Where has the time gone. I just looked at my ticker and my days are now in the 30's. I have had some emotional days lately and I am sure it is just because I am getting closer. I don't even know if I can explain how I have been feeling. Guilt is one word. Which I know guilt is not from the Lord so I am really working through this. I feel guilty that this little boy gets to be born and be a part of our family. I have those questions again and don't understand why Elias never made it.

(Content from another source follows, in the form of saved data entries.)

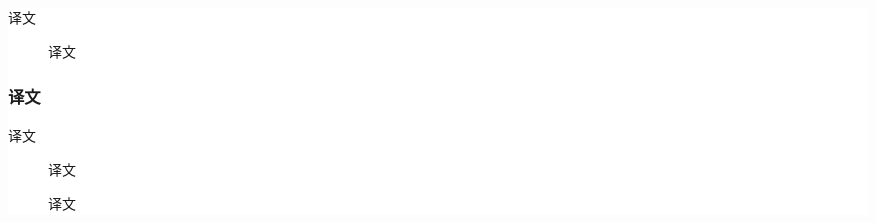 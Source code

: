 <figcaption>

[en]: <> (Image lists respond to the responsive layout grid.)
译文

</figcaption>

</figure>

<figure>

<video controls loop muted preload="metadata" class="mdui-video-fluid">
<source data-src="{assets_path}/components/image-lists/composition-04.mp4" src="{assets_path}/components/image-lists/composition-04.mp4" type="video/mp4">
</video>

<figcaption>

[en]: <> (Image lists are fixed to the layout grid.)
译文

</figcaption>

</figure>

[en]: <> (Scrolling)
### 译文

[en]: <> (Image lists can scroll vertically or horizontally. All items in an image list must scroll together as a collection. Image cropping can be used to indicate scroll direction.)
译文

<div class="mdui-row-sm-2"><div class="mdui-col">

<figure>

<video controls loop muted preload="metadata" class="mdui-video-fluid">
<source data-src="{assets_path}/components/image-lists/imagelist-behavior-scrolling-vert.mp4" src="{assets_path}/components/image-lists/imagelist-behavior-scrolling-vert.mp4" type="video/mp4">
</video>

<figcaption>

[en]: <> (Image list items scroll together.)
译文

</figcaption>

</figure>

</div><div class="mdui-col">

<figure>

<video controls loop muted preload="metadata" class="mdui-video-fluid">
<source data-src="{assets_path}/components/image-lists/imagelist-behavior-scrolling-horz.mp4" src="{assets_path}/components/image-lists/imagelist-behavior-scrolling-horz.mp4" type="video/mp4">
</video>

<figcaption>

[en]: <> (Image lists can scroll horizontally.)
译文

</figcaption>

</figure>

</div></div>


[en]: <> (Image lists)
[en]: <> (Image lists display a collection of images in an organized grid.)
[en]: <> (Usage)
[en]: <> (Anatomy)
[en]: <> (Behavior)
[en]: <> (Types)
[en]: <> (Theming)
[en]: <> (Specs)
[en]: <> (Usage)
[en]: <> (Image lists represent a collection of items in a repeated pattern. They help improve the visual comprehension of the content they hold.)
[en]: <> (Principles)
[en]: <> (Visual)
[en]: <> (Image lists allow users to scan content based on images.)
[en]: <> (Comparable)
[en]: <> (Image lists allow users to easily compare items within a collection.)
[en]: <> (Integrated)
[en]: <> (Image lists are responsively integrated with the surrounding content and layout.)
[en]: <> (Types)
[en]: <> (*Standard image lists* are best for items of equal importance. They have a uniform container size, ratio, and padding.)
[en]: <> (*Quilted image lists* emphasize certain items over others in a collection. They create hierarchy using varied container sizes and ratios.)
[en]: <> (*Woven image lists* facilitate the browsing of peer content. They display content in containers of varying ratios to create a rhythmic layout.)
[en]: <> (*Masonry image lists* facilitate the browsing of uncropped peer content. Container heights are sized based on the image size.)
[en]: <> (Anatomy)
[en]: <> (Image lists are comprised of containers that are set at a certain aspect ratio. Each item in an image list can display optional text and iconography below or above the image container.)
[en]: <> (*Image container*<br>The image container displays an image list item’s image or illustration.)
[en]: <> (*Text labels \(optional\)*<br>Text labels display one line of text related to an image list item.)
[en]: <> (*Actionable iconography \(optional\)*<br>Actionable iconography can represent related actions.)
[en]: <> (*Text protection \(optional\)*<br>Text protection is a semi-opaque scrim placed in front of imagery to keep text above it legible.)
[en]: <> (*Image list item*<br>Image list items represent individual items in an image list.)
[en]: <> (Padding)
[en]: <> (Padding can vary between images in an image list. The following padding values are recommended: 1, 2, 4, 8, 16, 20, 24, 32 dp.)
[en]: <> (Behavior)
[en]: <> (Actions)
[en]: <> (Image lists items may be tapped, dragged, filtered, or sorted.)
[en]: <> (Tapping an image list item displays more detail about that item.)
[en]: <> (Image list content can be filtered or sorted by date, file size, alphabetical order, or other parameters.)
[en]: <> (You can drag an image list item to reorder it, but this interaction should be disabled if images are sorted or filtered.)
[en]: <> (Don’t allow swipe gestures on individual image list items. Image lists should be perceived as a group.)
[en]: <> (Layout grid)
[en]: <> (Defined layout)
[en]: <> (Image list column structures don’t need to align to the layout grid. Only the perimeter of the image list itself needs to align to the layout grid.)
[en]: <> (An image list spanning eight columns of the layout grid, with 16dp padding)
[en]: <> (Alignment with other components)
[en]: <> (Image lists can be placed adjacent to other components in the layout grid.)
[en]: <> (An image list spanning three columns of the layout grid, with 8dp padding)
[en]: <> (Responsive)
[en]: <> (Image lists inherit the responsive behavior of the layout grid.)
[en]: <> (Types)
[en]: <> (Standard image list)
[en]: <> (Standard image lists are best for items of equal importance. They have a uniform container size, ratio, and padding.)
[en]: <> (Standard image lists can be displayed with or without text labels.)
[en]: <> (image list with images only)
[en]: <> (image list with images and text labels)
[en]: <> (In compact layouts, labels can appear above the image container using an image treatment that provides text protection to ensure legibility.)
[en]: <> (Quilted image list)
[en]: <> (Quilted image lists emphasize certain items over others in a collection. They use varied container sizes and ratios to create hierarchy across images.)
[en]: <> (Quilted image lists shouldn’t display text below the image container, as it disrupts the layout.)
[en]: <> (Woven image list)
[en]: <> (Woven image lists use alternating container ratios to create a rhythmic layout. A woven image list is best for browsing peer content.)
[en]: <> (Masonry image list)
[en]: <> (Masonry image lists use dynamically sized container heights that reflect the aspect ratio of each image. This image list is best used for browsing uncropped peer content.)
[en]: <> (Theming)
[en]: <> (Crane Material Theme)
[en]: <> (This travel app’s image lists have been customized using Material Theming. Areas of customization include color, typography, and shape.)
[en]: <> (Crane’s customized image list)
[en]: <> (Color)
[en]: <> (Crane’s image list text uses custom color.)
[en]: <> (Element       | Category      | Attribute          | Value)
[en]: <> (---------     |----------     |---------           |------)
[en]: <> (Surface       | Surface       | Color<br>Opacity   | #FFFFFF<br>100%)
[en]: <> (Text          | On Surface    | Color<br>Opacity   | #000000<br>87%)
[en]: <> (Typography)
[en]: <> (Crane’s image list text uses custom typography.)
[en]: <> (Element     | Category    | Attribute                          | Value)
[en]: <> (---------   |----------   |---------                           |------)
[en]: <> (Text        | Subtitle 1  | Typeface<br>Font<br>Size<br>Case   | Raleway<br>Medium<br>16<br>Title case)
[en]: <> (Shape)
[en]: <> (Crane’s image lists have custom corner shapes on image containers.)
[en]: <> (Element           | Attribute                                                                          | Value)
[en]: <> (---------         |---------                                                                           |------)
[en]: <> (Image container   | Top left corner<br>Top right corner<br>Bottom right corner<br>Bottom left corner   | Rounded 4dp<br>Rounded 4dp<br>Rounded 4dp<br>Rounded 4dp)
[en]: <> (Owl Material Theme)
[en]: <> (This education app’s image list text has been customized using Material Theming.)
[en]: <> (Owl’s customized image list.)
[en]: <> (Typography)
[en]: <> (Owl’s image list text uses custom typography.)
[en]: <> (Element     | Category    | Attribute                          | Value)
[en]: <> (---------   |----------   |---------                           |------)
[en]: <> (Text        | Subtitle 1  | Typeface<br>Font<br>Size<br>Case   | Rubik<br>Medium<br>16<br>Title case)
[en]: <> (Shrine Material Theme)
[en]: <> (This retail app’s image lists have been customized using Material Theming. Areas of customization include color and typography.)
[en]: <> (Shrine’s customized image list)
[en]: <> (Color)
[en]: <> (Shrine’s image list text uses custom color.)
[en]: <> (Element       | Category      | Attribute          | Value)
[en]: <> (---------     |----------     |---------           |------)
[en]: <> (Surface       | Surface       | Color<br>Opacity   | #FFFBFA<br>100%)
[en]: <> (Text          | On Surface    | Color<br>Opacity   | #442C2E<br>100%)
[en]: <> (Typography)
[en]: <> (Shrine’s image list text uses custom typography.)
[en]: <> (Element     | Category    | Attribute                          | Value)
[en]: <> (---------   |----------   |---------                           |------)
[en]: <> (Text        | Subtitle 1  | Typeface<br>Font<br>Size<br>Case   | Raleway<br>Medium<br>16<br>Title case)
[en]: <> (Specs)
[en]: <> (Standard)
[en]: <> (Quilted)
[en]: <> (Masonry—mobile)
[en]: <> (Masonry—desktop)
[en]: <> (Masonry—tablet)
[en]: <> (Woven) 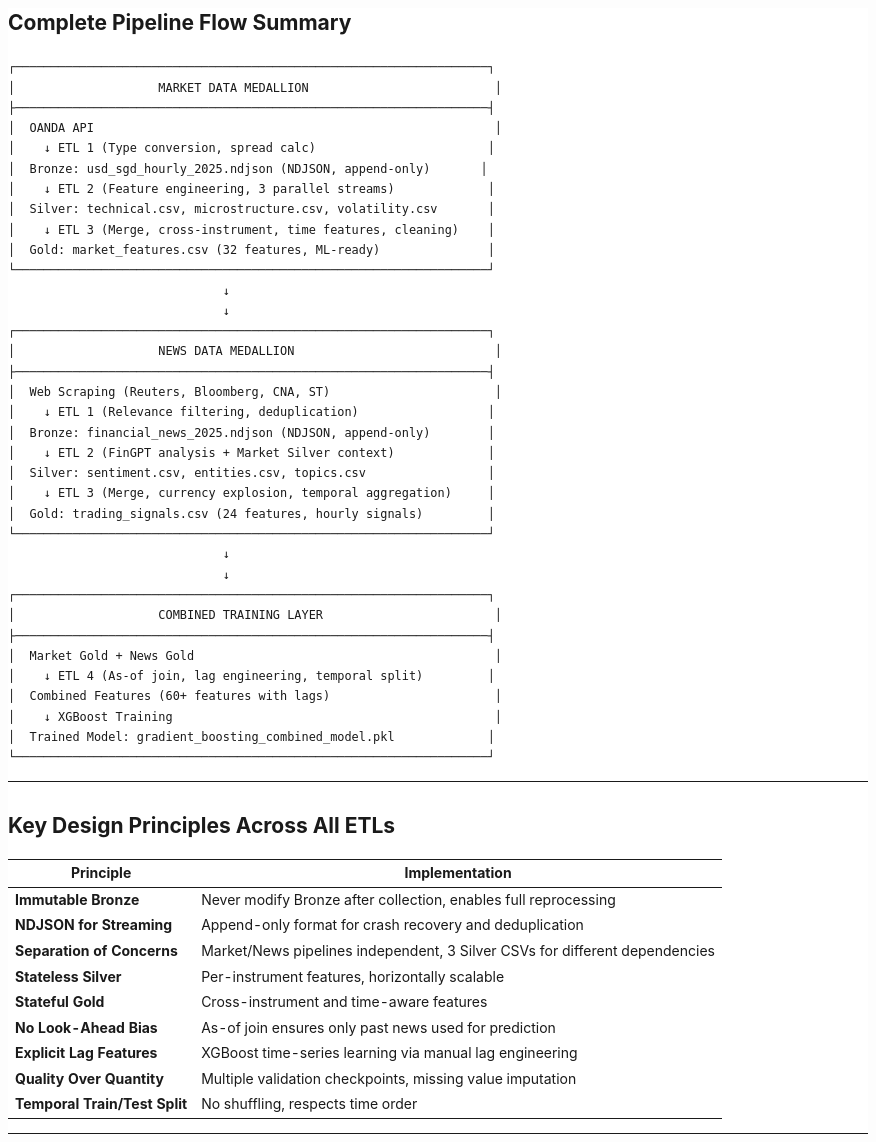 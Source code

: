 
## Complete Pipeline Flow Summary

```
┌──────────────────────────────────────────────────────────────────┐
│                    MARKET DATA MEDALLION                          │
├──────────────────────────────────────────────────────────────────┤
│  OANDA API                                                        │
│    ↓ ETL 1 (Type conversion, spread calc)                        │
│  Bronze: usd_sgd_hourly_2025.ndjson (NDJSON, append-only)       │
│    ↓ ETL 2 (Feature engineering, 3 parallel streams)             │
│  Silver: technical.csv, microstructure.csv, volatility.csv       │
│    ↓ ETL 3 (Merge, cross-instrument, time features, cleaning)    │
│  Gold: market_features.csv (32 features, ML-ready)               │
└──────────────────────────────────────────────────────────────────┘
                              ↓
                              ↓
┌──────────────────────────────────────────────────────────────────┐
│                    NEWS DATA MEDALLION                            │
├──────────────────────────────────────────────────────────────────┤
│  Web Scraping (Reuters, Bloomberg, CNA, ST)                       │
│    ↓ ETL 1 (Relevance filtering, deduplication)                  │
│  Bronze: financial_news_2025.ndjson (NDJSON, append-only)        │
│    ↓ ETL 2 (FinGPT analysis + Market Silver context)             │
│  Silver: sentiment.csv, entities.csv, topics.csv                 │
│    ↓ ETL 3 (Merge, currency explosion, temporal aggregation)     │
│  Gold: trading_signals.csv (24 features, hourly signals)         │
└──────────────────────────────────────────────────────────────────┘
                              ↓
                              ↓
┌──────────────────────────────────────────────────────────────────┐
│                    COMBINED TRAINING LAYER                        │
├──────────────────────────────────────────────────────────────────┤
│  Market Gold + News Gold                                          │
│    ↓ ETL 4 (As-of join, lag engineering, temporal split)         │
│  Combined Features (60+ features with lags)                       │
│    ↓ XGBoost Training                                             │
│  Trained Model: gradient_boosting_combined_model.pkl             │
└──────────────────────────────────────────────────────────────────┘
```

---

## Key Design Principles Across All ETLs

| Principle | Implementation |
|-----------|----------------|
| **Immutable Bronze** | Never modify Bronze after collection, enables full reprocessing |
| **NDJSON for Streaming** | Append-only format for crash recovery and deduplication |
| **Separation of Concerns** | Market/News pipelines independent, 3 Silver CSVs for different dependencies |
| **Stateless Silver** | Per-instrument features, horizontally scalable |
| **Stateful Gold** | Cross-instrument and time-aware features |
| **No Look-Ahead Bias** | As-of join ensures only past news used for prediction |
| **Explicit Lag Features** | XGBoost time-series learning via manual lag engineering |
| **Quality Over Quantity** | Multiple validation checkpoints, missing value imputation |
| **Temporal Train/Test Split** | No shuffling, respects time order |

--- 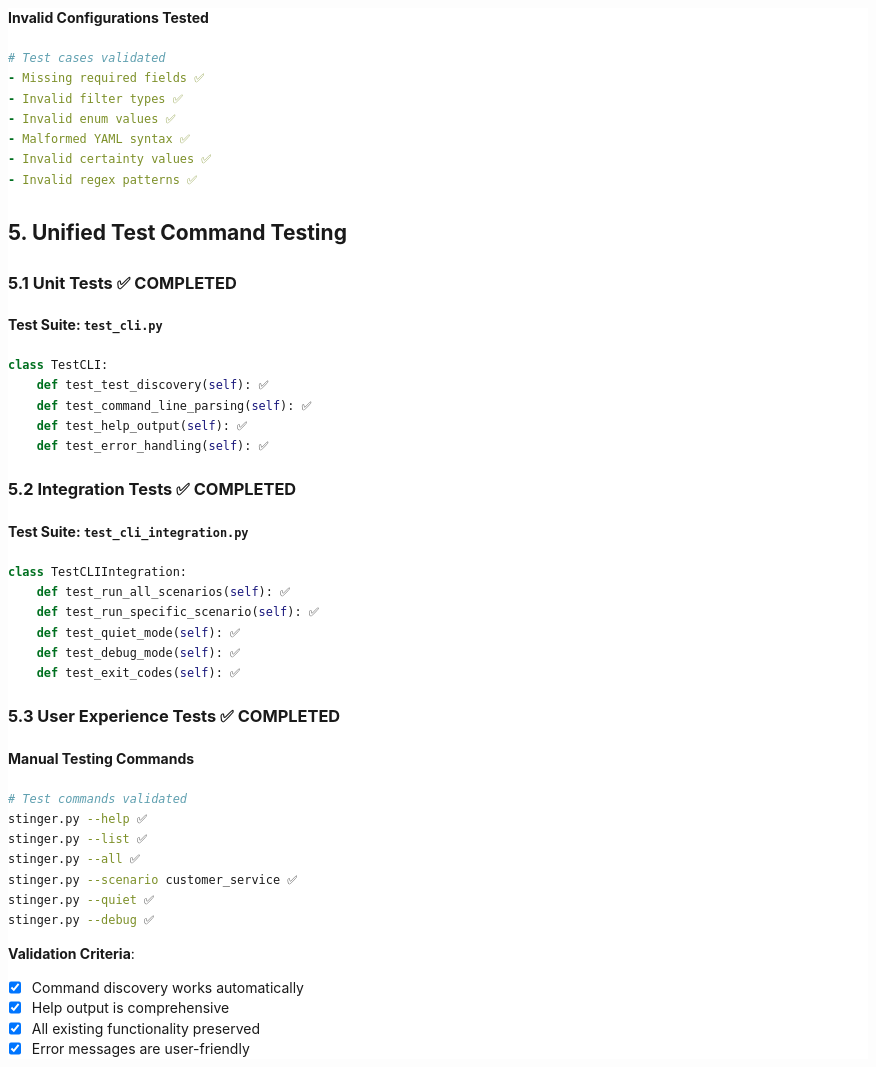 #### Invalid Configurations Tested
```yaml
# Test cases validated
- Missing required fields ✅
- Invalid filter types ✅
- Invalid enum values ✅
- Malformed YAML syntax ✅
- Invalid certainty values ✅
- Invalid regex patterns ✅
```

## 5. Unified Test Command Testing

### 5.1 Unit Tests ✅ COMPLETED

#### Test Suite: `test_cli.py`
```python
class TestCLI:
    def test_test_discovery(self): ✅
    def test_command_line_parsing(self): ✅
    def test_help_output(self): ✅
    def test_error_handling(self): ✅
```

### 5.2 Integration Tests ✅ COMPLETED

#### Test Suite: `test_cli_integration.py`
```python
class TestCLIIntegration:
    def test_run_all_scenarios(self): ✅
    def test_run_specific_scenario(self): ✅
    def test_quiet_mode(self): ✅
    def test_debug_mode(self): ✅
    def test_exit_codes(self): ✅
```

### 5.3 User Experience Tests ✅ COMPLETED

#### Manual Testing Commands
```bash
# Test commands validated
stinger.py --help ✅
stinger.py --list ✅
stinger.py --all ✅
stinger.py --scenario customer_service ✅
stinger.py --quiet ✅
stinger.py --debug ✅
```

**Validation Criteria**:
- [x] Command discovery works automatically
- [x] Help output is comprehensive
- [x] All existing functionality preserved
- [x] Error messages are user-friendly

Questions. I know these are all questions I will never have an answer for, and even when I get to Heaven it won't matter. So why do I worry and wonder about this, well because I am human and it still hurts. I wonder what it will be like to hold this little one in my arms. Will I have that same feeling as I have with all the other ones, or will I question why he is here and not Elias. I know this sounds crazy but this is how I feel. I am praying and asking God to see me through this, which I know he will. It has just been a little different this time.
3 comments:
All will be well dear Sister, all will be well. When you hold this new one, things will be easier - God will see to it, I'm certain.
By the way - I'm back over at my blog, with new posts.
well, we will see you holding your new son soon, and then we can all spoil him!!!!!! He is already loved and beautiful....handsome young man....... thank you Lord love nana C
I am struggling with the same feelings. I am so in Love with our new baby, but I feel guilty for loving him and feeling like he's a replacement for our Ireland Elizabeth. I am praying through this and know without a doubt in my mind that the Lord gave us him, and there is no guilt in him.
Praying for you and your upcoming blessing.